'There's a girl all over,' says uncle, for he was a sensible man in those days. 'The bit I've put by for you, lass, it's enough for one, but it's not enough for two. And when young Halibut can show as much, you shall be cried in church the very next Sunday. But, meantime, there must be no kisses, no more letters, and no more walking home from churches. Now, you give me your word—and keep it I know you will—like an honest girl.'

So Mattie she gave him her word, though much against her will; and as for Jack, I suppose, man-like, he didn't care much about staying in the village after there was a stop put to his philandering and kissing and scent and so on. So what does he do, but he ups and offs to America (assisted emigration) 'to make his fortune,' says he.

And never word nor sign did we hear of him for three blessed years. Mattie was getting quite an old maid, nigh on two-and-twenty, and I was past nineteen, when one morning there come a letter from Jack.

My father and mother were dead this long time, so I lived with uncle and Mattie at the farm. What offers I had had is neither here nor there. At any rate, whatever they were, they weren't good enough.

But Mattie might have been married twice over if she had liked, and to folks that would have been quite a catch to a girl like her getting on in years. She might have had young Bath for one, the strawberry grower; and what if he did drink a bit of a Saturday? He was taking his hundreds of pounds to the Bank every week in canvas bags, as all the world knew.

But no, she must needs hanker after Jack, and that's why I say it's such nonsense.
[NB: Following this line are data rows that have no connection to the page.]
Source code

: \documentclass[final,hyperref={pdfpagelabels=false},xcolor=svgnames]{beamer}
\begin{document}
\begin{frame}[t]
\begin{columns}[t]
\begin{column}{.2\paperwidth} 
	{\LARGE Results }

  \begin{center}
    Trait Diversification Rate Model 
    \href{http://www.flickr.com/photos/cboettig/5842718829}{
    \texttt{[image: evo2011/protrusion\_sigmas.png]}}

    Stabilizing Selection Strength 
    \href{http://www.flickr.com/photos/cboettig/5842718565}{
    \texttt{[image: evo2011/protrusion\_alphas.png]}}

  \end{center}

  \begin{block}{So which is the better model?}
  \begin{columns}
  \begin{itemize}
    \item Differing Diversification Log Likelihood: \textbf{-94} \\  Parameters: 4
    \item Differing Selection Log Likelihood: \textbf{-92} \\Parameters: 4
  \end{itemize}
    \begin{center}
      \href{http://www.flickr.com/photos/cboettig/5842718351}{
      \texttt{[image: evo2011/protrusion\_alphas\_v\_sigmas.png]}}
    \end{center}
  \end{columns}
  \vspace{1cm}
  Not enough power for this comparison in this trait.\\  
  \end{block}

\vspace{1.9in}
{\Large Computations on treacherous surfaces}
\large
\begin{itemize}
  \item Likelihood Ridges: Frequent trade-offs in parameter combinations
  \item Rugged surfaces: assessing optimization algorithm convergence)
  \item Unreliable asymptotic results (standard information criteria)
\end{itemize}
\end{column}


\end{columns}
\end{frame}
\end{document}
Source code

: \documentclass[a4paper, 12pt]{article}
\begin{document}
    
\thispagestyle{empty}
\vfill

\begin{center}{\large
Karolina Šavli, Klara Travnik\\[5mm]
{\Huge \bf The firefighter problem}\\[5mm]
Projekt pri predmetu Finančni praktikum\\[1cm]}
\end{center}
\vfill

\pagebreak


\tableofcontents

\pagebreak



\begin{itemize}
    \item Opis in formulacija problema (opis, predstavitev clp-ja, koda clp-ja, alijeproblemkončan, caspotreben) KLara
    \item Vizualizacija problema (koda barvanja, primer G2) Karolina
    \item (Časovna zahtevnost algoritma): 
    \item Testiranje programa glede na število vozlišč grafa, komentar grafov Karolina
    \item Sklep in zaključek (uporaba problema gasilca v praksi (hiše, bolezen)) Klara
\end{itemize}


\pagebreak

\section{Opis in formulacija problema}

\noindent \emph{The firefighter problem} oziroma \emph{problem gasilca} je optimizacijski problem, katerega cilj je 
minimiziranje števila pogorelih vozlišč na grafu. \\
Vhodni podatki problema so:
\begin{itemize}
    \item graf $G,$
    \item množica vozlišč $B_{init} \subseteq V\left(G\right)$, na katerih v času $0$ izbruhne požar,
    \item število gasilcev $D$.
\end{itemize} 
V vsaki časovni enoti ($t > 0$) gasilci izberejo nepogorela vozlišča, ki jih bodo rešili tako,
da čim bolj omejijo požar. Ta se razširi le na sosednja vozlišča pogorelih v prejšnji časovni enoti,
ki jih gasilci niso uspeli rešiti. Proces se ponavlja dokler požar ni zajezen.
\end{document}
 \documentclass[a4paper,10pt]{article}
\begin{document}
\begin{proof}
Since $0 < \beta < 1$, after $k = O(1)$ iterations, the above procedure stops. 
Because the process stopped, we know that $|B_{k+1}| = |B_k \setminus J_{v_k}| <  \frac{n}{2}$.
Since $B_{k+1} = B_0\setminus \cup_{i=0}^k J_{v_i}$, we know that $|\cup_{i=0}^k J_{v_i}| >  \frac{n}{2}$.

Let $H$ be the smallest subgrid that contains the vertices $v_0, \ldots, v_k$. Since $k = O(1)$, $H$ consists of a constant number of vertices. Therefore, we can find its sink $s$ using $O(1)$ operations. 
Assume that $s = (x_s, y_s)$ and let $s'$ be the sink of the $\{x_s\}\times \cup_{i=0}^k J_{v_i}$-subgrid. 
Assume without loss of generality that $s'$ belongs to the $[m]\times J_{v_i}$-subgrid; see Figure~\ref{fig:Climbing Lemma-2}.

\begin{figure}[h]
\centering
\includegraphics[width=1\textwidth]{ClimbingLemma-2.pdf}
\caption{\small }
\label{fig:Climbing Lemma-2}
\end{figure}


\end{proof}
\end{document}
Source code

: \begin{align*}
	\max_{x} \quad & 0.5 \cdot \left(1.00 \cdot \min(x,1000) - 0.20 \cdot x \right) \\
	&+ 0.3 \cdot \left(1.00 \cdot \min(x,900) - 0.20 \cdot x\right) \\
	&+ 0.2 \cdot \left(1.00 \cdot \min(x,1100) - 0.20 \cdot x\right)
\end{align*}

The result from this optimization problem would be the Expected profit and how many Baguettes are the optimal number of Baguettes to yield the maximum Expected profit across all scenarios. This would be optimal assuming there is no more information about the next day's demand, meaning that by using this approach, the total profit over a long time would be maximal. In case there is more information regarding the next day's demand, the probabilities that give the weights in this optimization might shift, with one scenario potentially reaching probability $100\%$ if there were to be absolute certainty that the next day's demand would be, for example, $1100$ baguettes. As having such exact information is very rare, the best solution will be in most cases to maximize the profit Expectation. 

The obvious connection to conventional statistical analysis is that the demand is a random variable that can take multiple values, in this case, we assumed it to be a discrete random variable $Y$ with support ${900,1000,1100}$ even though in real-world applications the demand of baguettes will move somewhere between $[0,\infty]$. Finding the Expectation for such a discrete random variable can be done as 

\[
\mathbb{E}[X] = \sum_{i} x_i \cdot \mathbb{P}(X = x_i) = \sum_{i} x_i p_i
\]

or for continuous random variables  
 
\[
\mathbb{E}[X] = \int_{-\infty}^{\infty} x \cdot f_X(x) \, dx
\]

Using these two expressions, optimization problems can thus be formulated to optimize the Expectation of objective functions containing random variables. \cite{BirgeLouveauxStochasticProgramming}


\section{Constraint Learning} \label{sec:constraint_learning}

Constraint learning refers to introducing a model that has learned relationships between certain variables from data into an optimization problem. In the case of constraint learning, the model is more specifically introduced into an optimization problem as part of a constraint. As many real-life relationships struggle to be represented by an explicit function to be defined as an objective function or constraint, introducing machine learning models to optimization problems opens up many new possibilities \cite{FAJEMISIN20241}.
Well, when the letter come, I was up to my elbows in the jam-making—raspberry and currant it was,—and Mattie, she was down in the garden getting the last berries off the canes. My hands were stained up above the wrist with the currant juice, so I took the letter up by the corner of my apron and I went down the garden with it.

'Mattie,' I calls out, 'here's a letter from that good-for-nothing fellow of yours.'

She couldn't see me, and she thought I was chaffing her about him, which I often did, to keep things pleasant.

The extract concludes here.